Crown Victoria is the only Ford police car I care for. Its actually the only police car I truly love. However, there are no more in production, and the 2018 Ford Crown Victoria was more of a viral prank than a reality.
So for those that keep asking for my opinion about the Ford Fusions… there you have it. Exactly, I don’t have an opinion other than, Ford, give us back the Crown Victoria!
Nevertheless, I’ve never been one to get stuck reminiscing about the past.
Although I don’t know what the future of electric cars holds for police work, a Tesla Model S would be pretty sweet.
Here are a few specs for a base Model S:
• 382 Horsepower
• 4,469 lbs Curb Weight
• 210-315 miles battery range
In comparison, the Crown Victoria V8 has a horsepower of 225 horsepower. However, the workhorse has aged a few years since engines suddenly got a giant boost in power, therefore its unfair to compare a Tesla to a Crown Victoria. A better comparison would be to the Dodge Charger Pursuit V6 currently used by many departments.
Currently a 2017 Dodge Charger Pursuit V6 boasts a whopping 292 horsepower. There’s no doubt the new Charger Pursuit has impressive power for a V6 but still comes short of the base Model S.
Keep in mind, that is just a base Model S. Tesla makes models with horsepower as high as 691!
While reading through forums discussing the Teslas, one major concern for many people was the mile range.
Never have I ever ended a 12 hour patrol shift where I drove more than 120 miles. Even on the most boring of days with almost nothing to do but drive around, the most miles I logged off with was barely breaking 100. Therefore the notion that Teslas would not last a shift is ill informed.
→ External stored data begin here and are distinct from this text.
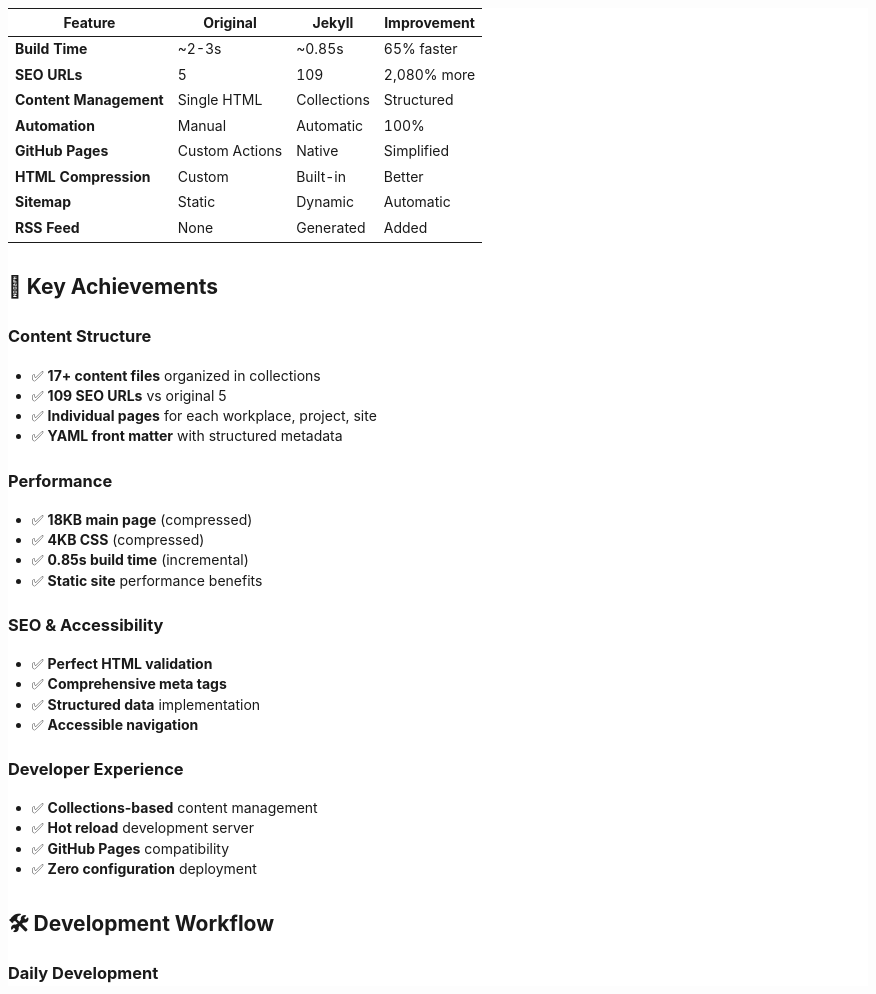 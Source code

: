 | Feature                | Original       | Jekyll      | Improvement |
| ---------------------- | -------------- | ----------- | ----------- |
| **Build Time**         | ~2-3s          | ~0.85s      | 65% faster  |
| **SEO URLs**           | 5              | 109         | 2,080% more |
| **Content Management** | Single HTML    | Collections | Structured  |
| **Automation**         | Manual         | Automatic   | 100%        |
| **GitHub Pages**       | Custom Actions | Native      | Simplified  |
| **HTML Compression**   | Custom         | Built-in    | Better      |
| **Sitemap**            | Static         | Dynamic     | Automatic   |
| **RSS Feed**           | None           | Generated   | Added       |

## 🎉 **Key Achievements**

### **Content Structure**

- ✅ **17+ content files** organized in collections
- ✅ **109 SEO URLs** vs original 5
- ✅ **Individual pages** for each workplace, project, site
- ✅ **YAML front matter** with structured metadata

### **Performance**

- ✅ **18KB main page** (compressed)
- ✅ **4KB CSS** (compressed)
- ✅ **0.85s build time** (incremental)
- ✅ **Static site** performance benefits

### **SEO & Accessibility**

- ✅ **Perfect HTML validation**
- ✅ **Comprehensive meta tags**
- ✅ **Structured data** implementation
- ✅ **Accessible navigation**

### **Developer Experience**

- ✅ **Collections-based** content management
- ✅ **Hot reload** development server
- ✅ **GitHub Pages** compatibility
- ✅ **Zero configuration** deployment

## 🛠️ **Development Workflow**

### **Daily Development**
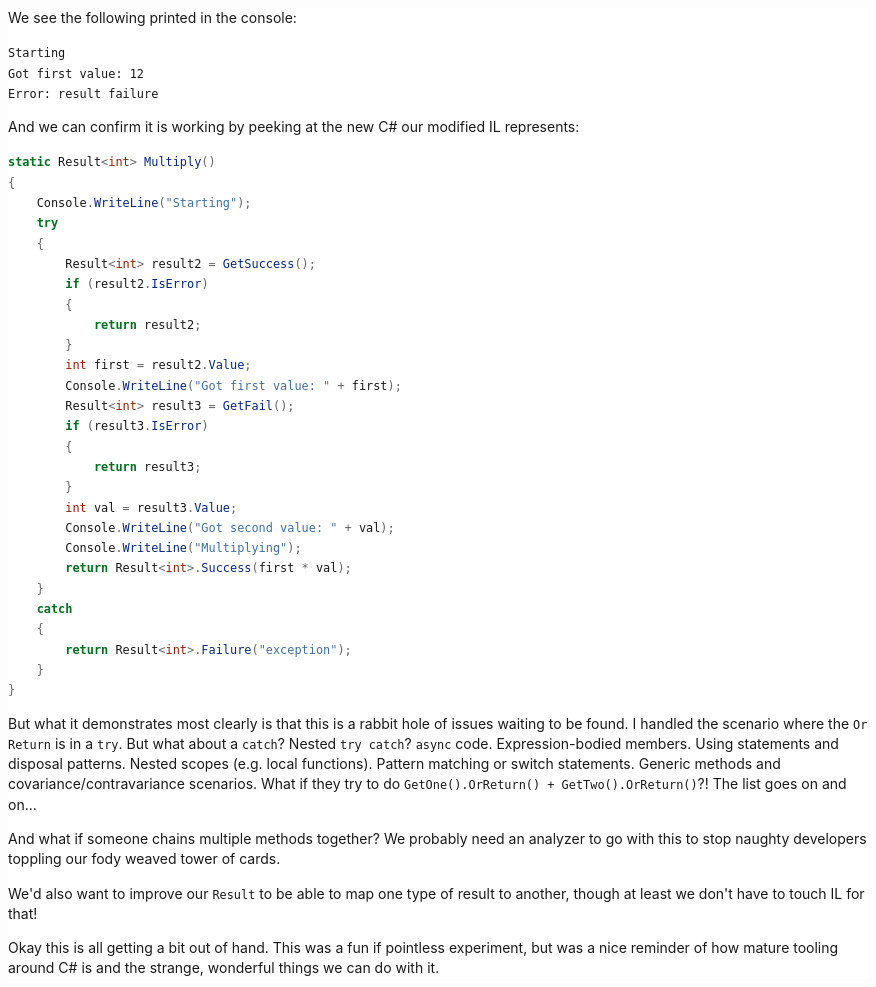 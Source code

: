 We see the following printed in the console:

```
Starting
Got first value: 12
Error: result failure
```

And we can confirm it is working by peeking at the new C# our modified IL represents:

```csharp
static Result<int> Multiply()
{
	Console.WriteLine("Starting");
	try
	{
		Result<int> result2 = GetSuccess();
		if (result2.IsError)
		{
			return result2;
		}
		int first = result2.Value;
		Console.WriteLine("Got first value: " + first);
		Result<int> result3 = GetFail();
		if (result3.IsError)
		{
			return result3;
		}
		int val = result3.Value;
		Console.WriteLine("Got second value: " + val);
		Console.WriteLine("Multiplying");
		return Result<int>.Success(first * val);
	}
	catch
	{
		return Result<int>.Failure("exception");
	}
}
```

But what it demonstrates most clearly is that this is a rabbit hole of issues waiting to be found. I handled the scenario where the `OrReturn` is in a `try`. But what about a `catch`? Nested `try catch`? `async` code. Expression-bodied members. Using statements and disposal patterns. Nested scopes (e.g. local functions). Pattern matching or switch statements. Generic methods and covariance/contravariance scenarios. What if they try to do `GetOne().OrReturn() + GetTwo().OrReturn()`?! The list goes on and on...

And what if someone chains multiple methods together? We probably need an analyzer to go with this to stop naughty developers toppling our fody weaved tower of cards.

We'd also want to improve our `Result` to be able to map one type of result to another, though at least we don't have to touch IL for that!

Okay this is all getting a bit out of hand. This was a fun if pointless experiment, but was a nice reminder of how mature tooling around C# is and the strange, wonderful things we can do with it.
The 210-315 miles battery range is actually better than the range you get on a gasoline powered patrol car.
Due to the dynamic nature of police work, most of the vehicles I have patrolled in run at about 10 miles per gallon. This is true for all vehicles I have patrolled in: Crown Victoria, Explorer, Charger, and Taurus. With a gas tank of 15 gallons, that means the range patrol cars currently hold is 200 miles at best, and 150mile most likely.
There are variables of patrol of course, for instance police officers working in rural areas. My experience is based strictly on patrolling a city.
Some interesting changes that would have to take place for a Tesla fleet would include battery charging stations. Rather than having the rookies gas up the car, it would be their responsibility to go grab new car batteries? How about the mobile data computer? With the huge touchscreen inside the Teslas, surely it would make for some eye relief when running license plates.
But I like to get excited for bigger and more fantastical notions. The future is now and it looks pretty cool. So what does the next 10, 20, 30 years hold of policing? How about self driving patrol cars? Can you imagine tracking a stolen vehicle fleeing with armed suspects and just locking onto it so the car automatically maneuvers around obstacles safely while the officers wait for their turn to get inserted into a foot pursuit? What about deploying drones after violent felons?
Surely, the days of gas power, like the days of pen and paper, are numbered. So in the mean time I’m going to enjoy still having some Crown Victoria’s around. If you’ve never sat in one, you should try it. There’s a nostalgia and just overall feeling of what police work should be like sitting in a Vic… and then pressing the gas. Haha, feel that V8 rumble!